Moscovo, entretanto, parece estar a preparar-se para uma intensificação da guerra. Pouco depois da farsa das eleições presidenciais, o ministro da Defesa Shoigu anunciou o envio de mais dois exércitos, 14 divisões e 16 brigadas até ao final de 2024,17 o que aponta para uma nova mobilização parcial na Rússia. Além disso, enquanto a Europa debatia uma intervenção na Ucrânia, foram transferidas mais armas nucleares russas para a Bielorrússia.18 Os políticos russos deixaram claro em várias ocasiões que uma intervenção da NATO na Ucrânia tornaria inevitável uma guerra com a Rússia. A retórica por vezes raivosa e as ameaças nucleares de Moscovo são, na verdade, uma admissão da fraqueza das forças armadas convencionais da Rússia, que continuam a sofrer com a corrupção, a cleptocracia, o nepotismo e a consequente incompetência da oligarquia estatal russa, apesar de toda a sua prática de guerra e superioridade de material.

Uma guerra convencional contra a NATO nunca poderia ser ganha pela máquina militar russa, dominada pela corrupção, que só com grande dificuldade consegue abater o exército ucraniano. O Kremlin também sabe disso. E é precisamente por isso que o risco de uma troca de golpes nucleares aumenta se o Ocidente intervier de facto na Ucrânia, uma vez que o uso de armas nucleares tácticas – um primeiro passo provável de escalada – seria a única opção russa para parar a NATO. A Rússia possui o maior arsenal de armas nucleares e sistemas de lançamento do mundo, e uma escalada nuclear teria consequências globais catastróficas e poria fim ao processo civilizacional não só na Europa.
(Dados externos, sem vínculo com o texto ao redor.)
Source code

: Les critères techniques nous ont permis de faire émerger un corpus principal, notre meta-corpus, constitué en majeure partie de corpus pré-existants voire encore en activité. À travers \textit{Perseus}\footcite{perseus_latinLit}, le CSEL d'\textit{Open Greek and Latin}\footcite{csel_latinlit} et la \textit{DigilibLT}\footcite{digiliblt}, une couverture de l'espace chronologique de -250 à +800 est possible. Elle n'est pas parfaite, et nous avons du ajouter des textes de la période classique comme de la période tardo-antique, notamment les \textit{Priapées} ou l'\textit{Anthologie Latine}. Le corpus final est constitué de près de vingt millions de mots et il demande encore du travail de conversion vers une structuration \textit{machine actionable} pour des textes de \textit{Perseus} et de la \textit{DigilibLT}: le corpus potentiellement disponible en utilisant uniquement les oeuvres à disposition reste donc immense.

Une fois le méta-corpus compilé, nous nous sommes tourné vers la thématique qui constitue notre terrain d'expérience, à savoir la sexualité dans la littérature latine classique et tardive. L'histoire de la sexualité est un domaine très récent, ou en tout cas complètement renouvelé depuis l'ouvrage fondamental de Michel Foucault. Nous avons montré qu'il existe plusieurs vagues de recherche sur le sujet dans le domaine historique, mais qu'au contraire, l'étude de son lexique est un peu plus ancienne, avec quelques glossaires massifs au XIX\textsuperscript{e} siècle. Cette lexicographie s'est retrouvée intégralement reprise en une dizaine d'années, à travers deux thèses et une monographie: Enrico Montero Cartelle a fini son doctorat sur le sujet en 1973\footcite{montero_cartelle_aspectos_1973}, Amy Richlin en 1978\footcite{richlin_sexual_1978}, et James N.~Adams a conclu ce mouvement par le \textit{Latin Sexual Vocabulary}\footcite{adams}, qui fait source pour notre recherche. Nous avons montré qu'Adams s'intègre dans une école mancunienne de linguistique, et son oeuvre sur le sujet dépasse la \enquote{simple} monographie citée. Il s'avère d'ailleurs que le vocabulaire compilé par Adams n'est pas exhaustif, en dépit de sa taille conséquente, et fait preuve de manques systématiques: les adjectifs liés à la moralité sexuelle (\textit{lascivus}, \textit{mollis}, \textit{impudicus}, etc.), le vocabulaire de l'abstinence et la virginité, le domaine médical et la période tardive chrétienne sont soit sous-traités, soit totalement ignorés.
A situação na Ucrânia é tão perigosa precisamente porque ambas as partes têm muito a perder devido à crise socio-ecológica global do capital que se está a desenrolar. Consequentemente, está a desenrolar-se uma lógica destrutiva do imperialismo de crise na Ucrânia,19 que degenerou num campo de batalha entre o Leste e o Oeste.20 A crise está a pesar no pescoço de ambas as partes do conflito e a derrota ameaça a desestabilização interna, como o Presidente francês Macron deixou claro nas suas observações acima mencionadas. Isto aplica-se ainda mais à Rússia de Putin do que ao Ocidente em erosão, onde os receios de uma vitória eleitoral de Trump estão a crescer em toda a Europa. A vitória na Ucrânia, por outro lado, é uma questão de sobrevivência política e muitas vezes física para Putin e para toda a vertical de poder oligárquico do Kremlin. A doutrina de ataque nuclear da Rússia também prevê o uso de armas nucleares contra adversários convencionais assim que a existência do Estado russo estiver ameaçada. E desde a última eleição fraudulenta russa, a máxima da presidência de Putin também parece ser clara: O Estado sou eu.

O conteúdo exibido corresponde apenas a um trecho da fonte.